Steyn and his numbers
Sully links to a review by Johann Hari of Mark Steyn’s book ‘America Alone: The End Of The World As We Know It’. I haven’t read the book, probably won’t and don’t necessarily agree with Hari. What does interest me, however, is Hari’s consideration of Steyn’s demographic projections for Europe, because I’ve wondered about them before.
Back in early 2005, Steyn wrote an article entitled US can sit back and watch Europe implode. In it, he quotes ‘some projections’ that the EU will be 40% moslem by 2025; bizarrely, he wrote this article after 10 new states acceded to the EU, adding a population of 74 million, nearly all of whom are non-moslem, which would about cancel out the effect of eventual Turkish accession in terms of moslems added to the EU population; Turkey, remember, is far and away the biggest moslem population at all likely to join the EU by accession. He also mentions ‘CIA projections’ that Europe will break up within 15 years. He doesn’t provide any evidence or citations, however, however, so google is our friend.
There was an NIC report released in December 2004, a couple of months before the article was written, where four ‘fictional scenarios’ were considered; one of them, starting on page 83, is ‘A New Caliphate’ in which the moslem population of Europe is projected to go as high as between 22 and 37 million; that is not the same thing, of course, as heading towards 40 percent. Could he have made that mistake? It doesn’t seem reasonable that he could have, but maybe he did, and in company; there is a Scotsman article at about the same time (a little over a month before Steyn’s article) that talks of a CIA report (that clearly seems to refer to the NIC2020 project from which the fictional scenario I mentioned was taken) where it is projected that the moslem population will climb to 22 to 37% instead of the 22-37 million in the report. So it seems that the Scotsman author, at least, did make the mistake of switching percent in for millions. The only collapse hypothesised within 15 years, in the NIC report, though, is that of US-EU relations, not of the EU itself (as correctly reported by the Scotsman article). Probably unconnected, but in 2005 both the Scotsman and the Telegraph (for whom Steyn at that time wrote a column) were owned by the same people, the Barclay brothers.

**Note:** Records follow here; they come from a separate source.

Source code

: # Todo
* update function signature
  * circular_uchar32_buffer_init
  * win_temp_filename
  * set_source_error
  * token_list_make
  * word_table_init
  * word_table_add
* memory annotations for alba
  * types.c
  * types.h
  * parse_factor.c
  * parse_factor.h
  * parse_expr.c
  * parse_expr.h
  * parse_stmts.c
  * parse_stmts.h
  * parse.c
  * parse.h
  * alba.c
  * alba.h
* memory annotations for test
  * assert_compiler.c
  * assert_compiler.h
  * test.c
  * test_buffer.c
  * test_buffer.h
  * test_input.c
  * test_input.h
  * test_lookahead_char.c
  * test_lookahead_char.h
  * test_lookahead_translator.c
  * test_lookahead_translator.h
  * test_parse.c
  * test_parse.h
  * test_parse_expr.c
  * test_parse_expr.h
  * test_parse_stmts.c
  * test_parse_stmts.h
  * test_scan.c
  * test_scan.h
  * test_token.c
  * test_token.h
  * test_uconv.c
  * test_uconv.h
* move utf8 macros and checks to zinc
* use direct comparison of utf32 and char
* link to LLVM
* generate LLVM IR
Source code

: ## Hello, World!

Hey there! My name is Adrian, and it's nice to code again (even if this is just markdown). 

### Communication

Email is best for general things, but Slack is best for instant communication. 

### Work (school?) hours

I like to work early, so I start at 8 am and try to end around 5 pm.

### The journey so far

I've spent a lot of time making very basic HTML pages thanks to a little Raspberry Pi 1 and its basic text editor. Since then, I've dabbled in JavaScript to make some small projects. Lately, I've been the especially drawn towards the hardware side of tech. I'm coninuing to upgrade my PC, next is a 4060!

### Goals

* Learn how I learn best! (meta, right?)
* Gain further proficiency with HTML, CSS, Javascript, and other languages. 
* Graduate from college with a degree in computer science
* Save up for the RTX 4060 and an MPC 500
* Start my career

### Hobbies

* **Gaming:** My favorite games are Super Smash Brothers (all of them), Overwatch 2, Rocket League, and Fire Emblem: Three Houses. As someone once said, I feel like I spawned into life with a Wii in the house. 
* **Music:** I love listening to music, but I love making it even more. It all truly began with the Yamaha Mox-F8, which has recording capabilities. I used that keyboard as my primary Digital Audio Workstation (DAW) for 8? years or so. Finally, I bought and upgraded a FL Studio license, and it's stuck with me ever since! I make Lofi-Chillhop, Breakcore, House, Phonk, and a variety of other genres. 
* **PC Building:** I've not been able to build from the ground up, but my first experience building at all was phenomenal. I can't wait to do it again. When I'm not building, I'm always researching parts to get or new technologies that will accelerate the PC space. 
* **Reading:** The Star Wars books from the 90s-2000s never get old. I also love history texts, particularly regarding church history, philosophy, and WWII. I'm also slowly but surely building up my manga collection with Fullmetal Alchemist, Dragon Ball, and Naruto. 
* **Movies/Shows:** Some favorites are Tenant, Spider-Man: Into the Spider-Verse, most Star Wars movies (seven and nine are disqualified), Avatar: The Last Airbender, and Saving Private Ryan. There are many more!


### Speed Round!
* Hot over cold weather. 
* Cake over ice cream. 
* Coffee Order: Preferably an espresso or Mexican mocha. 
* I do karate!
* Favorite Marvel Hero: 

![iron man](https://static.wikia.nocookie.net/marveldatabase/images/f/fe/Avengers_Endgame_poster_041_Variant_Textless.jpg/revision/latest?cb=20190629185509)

At the beginning of 2004, the population of the EU was 456 million. 40% of that figure is 182 million. Where are they going to come from in twenty years, assuming anything close to a constant EU population, from a 2005 muslim EU population of 15 million or so? Even if the population drops as the babyboomers do, there’s still going to be, ballpark, over a hundred million new moslems needed to make that figure true.
Did Steyn misunderstand the figures he was quoting? I have no idea; he should really have referenced them so we could check. Did he retract the claims? Maybe; I’ve not seen it, but he seems to be peddling the same crap in his book. But then, it’s more fun to make huge claims than do boring old sourced journalism.

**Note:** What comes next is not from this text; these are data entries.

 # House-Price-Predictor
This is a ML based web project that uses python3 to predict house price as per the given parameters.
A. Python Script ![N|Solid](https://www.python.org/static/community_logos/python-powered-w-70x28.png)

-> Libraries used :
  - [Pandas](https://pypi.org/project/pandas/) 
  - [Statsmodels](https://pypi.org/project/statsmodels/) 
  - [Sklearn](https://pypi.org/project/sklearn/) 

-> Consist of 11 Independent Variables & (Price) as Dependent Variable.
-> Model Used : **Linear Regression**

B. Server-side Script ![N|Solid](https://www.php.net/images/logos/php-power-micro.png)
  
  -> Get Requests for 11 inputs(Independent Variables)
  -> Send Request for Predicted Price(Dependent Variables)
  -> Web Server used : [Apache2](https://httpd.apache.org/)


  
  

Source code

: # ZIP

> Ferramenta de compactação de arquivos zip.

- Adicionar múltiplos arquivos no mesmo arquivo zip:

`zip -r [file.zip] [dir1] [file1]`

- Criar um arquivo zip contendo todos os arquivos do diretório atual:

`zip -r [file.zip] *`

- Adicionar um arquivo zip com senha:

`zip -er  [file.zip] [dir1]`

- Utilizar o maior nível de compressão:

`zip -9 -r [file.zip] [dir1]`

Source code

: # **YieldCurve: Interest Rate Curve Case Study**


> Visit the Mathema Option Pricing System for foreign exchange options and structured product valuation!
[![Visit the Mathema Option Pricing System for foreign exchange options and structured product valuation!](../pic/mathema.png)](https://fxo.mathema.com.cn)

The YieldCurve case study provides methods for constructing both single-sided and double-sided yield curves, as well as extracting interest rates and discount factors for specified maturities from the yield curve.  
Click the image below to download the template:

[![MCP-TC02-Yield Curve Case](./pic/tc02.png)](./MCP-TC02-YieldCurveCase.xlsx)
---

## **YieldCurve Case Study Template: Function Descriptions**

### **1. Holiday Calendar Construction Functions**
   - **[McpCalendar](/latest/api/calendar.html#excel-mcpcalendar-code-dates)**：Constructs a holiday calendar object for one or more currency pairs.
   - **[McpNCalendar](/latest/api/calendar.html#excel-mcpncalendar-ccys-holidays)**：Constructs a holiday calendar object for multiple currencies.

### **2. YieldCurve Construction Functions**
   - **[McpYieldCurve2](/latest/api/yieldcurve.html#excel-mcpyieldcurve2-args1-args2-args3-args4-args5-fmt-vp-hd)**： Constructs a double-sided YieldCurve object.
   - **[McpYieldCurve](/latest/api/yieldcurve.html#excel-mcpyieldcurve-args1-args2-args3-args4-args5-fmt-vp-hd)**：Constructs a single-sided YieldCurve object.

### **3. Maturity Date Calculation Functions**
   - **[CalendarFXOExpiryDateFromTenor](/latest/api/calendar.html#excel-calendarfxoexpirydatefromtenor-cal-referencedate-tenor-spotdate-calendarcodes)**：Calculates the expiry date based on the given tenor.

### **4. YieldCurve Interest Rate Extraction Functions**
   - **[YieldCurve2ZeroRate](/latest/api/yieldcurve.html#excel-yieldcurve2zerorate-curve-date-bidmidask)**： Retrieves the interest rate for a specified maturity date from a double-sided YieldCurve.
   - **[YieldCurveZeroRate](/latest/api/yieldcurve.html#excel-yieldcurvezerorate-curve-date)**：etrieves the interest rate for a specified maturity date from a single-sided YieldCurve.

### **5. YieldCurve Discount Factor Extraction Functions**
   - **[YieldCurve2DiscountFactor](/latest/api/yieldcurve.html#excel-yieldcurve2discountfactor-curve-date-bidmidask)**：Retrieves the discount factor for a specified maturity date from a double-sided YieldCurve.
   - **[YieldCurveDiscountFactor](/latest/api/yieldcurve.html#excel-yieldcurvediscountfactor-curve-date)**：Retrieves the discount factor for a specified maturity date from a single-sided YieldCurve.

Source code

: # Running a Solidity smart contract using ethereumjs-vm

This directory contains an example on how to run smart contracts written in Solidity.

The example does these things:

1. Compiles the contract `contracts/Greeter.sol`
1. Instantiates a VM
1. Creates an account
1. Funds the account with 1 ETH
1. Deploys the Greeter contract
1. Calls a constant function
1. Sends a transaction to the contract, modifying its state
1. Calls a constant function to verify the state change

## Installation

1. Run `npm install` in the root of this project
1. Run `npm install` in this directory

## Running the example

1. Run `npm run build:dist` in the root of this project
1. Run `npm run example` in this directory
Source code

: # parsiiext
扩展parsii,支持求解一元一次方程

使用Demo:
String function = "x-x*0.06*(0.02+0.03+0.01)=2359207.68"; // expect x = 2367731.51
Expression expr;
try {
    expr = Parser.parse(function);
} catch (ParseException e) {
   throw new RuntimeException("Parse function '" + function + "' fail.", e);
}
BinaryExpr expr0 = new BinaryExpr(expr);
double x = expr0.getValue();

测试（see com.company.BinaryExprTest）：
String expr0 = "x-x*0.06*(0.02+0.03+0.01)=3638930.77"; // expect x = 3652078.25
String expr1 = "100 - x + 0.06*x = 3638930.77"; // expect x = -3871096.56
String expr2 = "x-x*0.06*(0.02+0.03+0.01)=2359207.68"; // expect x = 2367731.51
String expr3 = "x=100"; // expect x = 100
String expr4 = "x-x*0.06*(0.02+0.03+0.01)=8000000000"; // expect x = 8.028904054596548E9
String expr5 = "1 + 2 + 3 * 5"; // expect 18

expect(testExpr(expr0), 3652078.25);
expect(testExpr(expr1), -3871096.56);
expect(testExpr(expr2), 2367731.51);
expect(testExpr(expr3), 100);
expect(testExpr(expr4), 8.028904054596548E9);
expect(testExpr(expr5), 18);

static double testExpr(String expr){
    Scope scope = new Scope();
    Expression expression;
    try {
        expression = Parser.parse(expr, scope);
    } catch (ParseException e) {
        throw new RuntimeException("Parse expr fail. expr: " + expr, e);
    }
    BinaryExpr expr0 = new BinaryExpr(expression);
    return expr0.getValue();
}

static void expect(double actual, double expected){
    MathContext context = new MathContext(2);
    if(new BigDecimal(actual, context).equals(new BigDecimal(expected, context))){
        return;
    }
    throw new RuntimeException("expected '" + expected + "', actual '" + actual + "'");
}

personally I’m not a big fan of either Steyn or Hari. Steyn is a polemist and Hari is just plain annoying.
Comment by dizzy — 3/10/2007 @ 3:05 am
I don’t really know anything about Hari, but I’m certainly not about to spend money on Steyn’s book, particularly given that I don’t trust Steyn’s numbers in general; without his numbers, he has no case for impending doom other than, perhaps, wishful thinking.
Comment by Adam — 3/10/2007 @ 7:20 am
40% by 2025 is ridiculous. But 25% in countries such as France or Holland is quite possible. This will make a difference, considering that concentration will mean Muslim populations in certain urban areas will be 40% or more. Enough to change elections.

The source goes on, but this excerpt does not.